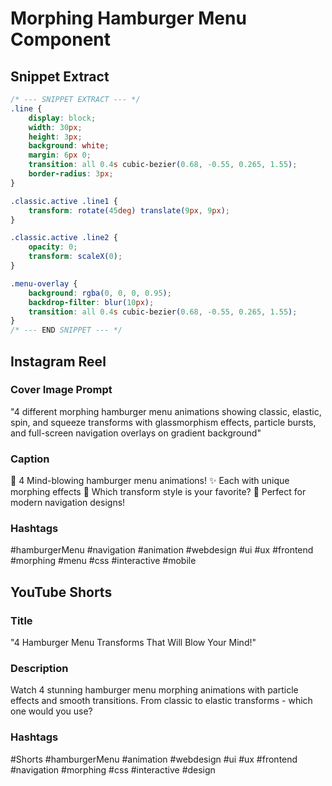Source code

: # Morphing Hamburger Menu Component

## Snippet Extract
```css
/* --- SNIPPET EXTRACT --- */
.line {
    display: block;
    width: 30px;
    height: 3px;
    background: white;
    margin: 6px 0;
    transition: all 0.4s cubic-bezier(0.68, -0.55, 0.265, 1.55);
    border-radius: 3px;
}

.classic.active .line1 {
    transform: rotate(45deg) translate(9px, 9px);
}

.classic.active .line2 {
    opacity: 0;
    transform: scaleX(0);
}

.menu-overlay {
    background: rgba(0, 0, 0, 0.95);
    backdrop-filter: blur(10px);
    transition: all 0.4s cubic-bezier(0.68, -0.55, 0.265, 1.55);
}
/* --- END SNIPPET --- */
```

## Instagram Reel

### Cover Image Prompt
"4 different morphing hamburger menu animations showing classic, elastic, spin, and squeeze transforms with glassmorphism effects, particle bursts, and full-screen navigation overlays on gradient background"

### Caption
🍔 4 Mind-blowing hamburger menu animations!
✨ Each with unique morphing effects
🎯 Which transform style is your favorite?
🚀 Perfect for modern navigation designs!

### Hashtags
#hamburgerMenu #navigation #animation #webdesign #ui #ux #frontend #morphing #menu #css #interactive #mobile

## YouTube Shorts

### Title
"4 Hamburger Menu Transforms That Will Blow Your Mind!"

### Description
Watch 4 stunning hamburger menu morphing animations with particle effects and smooth transitions. From classic to elastic transforms - which one would you use?

### Hashtags
#Shorts #hamburgerMenu #animation #webdesign #ui #ux #frontend #navigation #morphing #css #interactive #design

## WHAT IS REQUIRED
The line with "### Description" through the last line of the data: write these out exactly, and no others.

## RESPONSE AREA
### Description
Watch 4 stunning hamburger menu morphing animations with particle effects and smooth transitions. From classic to elastic transforms - which one would you use?

### Hashtags
#Shorts #hamburgerMenu #animation #webdesign #ui #ux #frontend #navigation #morphing #css #interactive #design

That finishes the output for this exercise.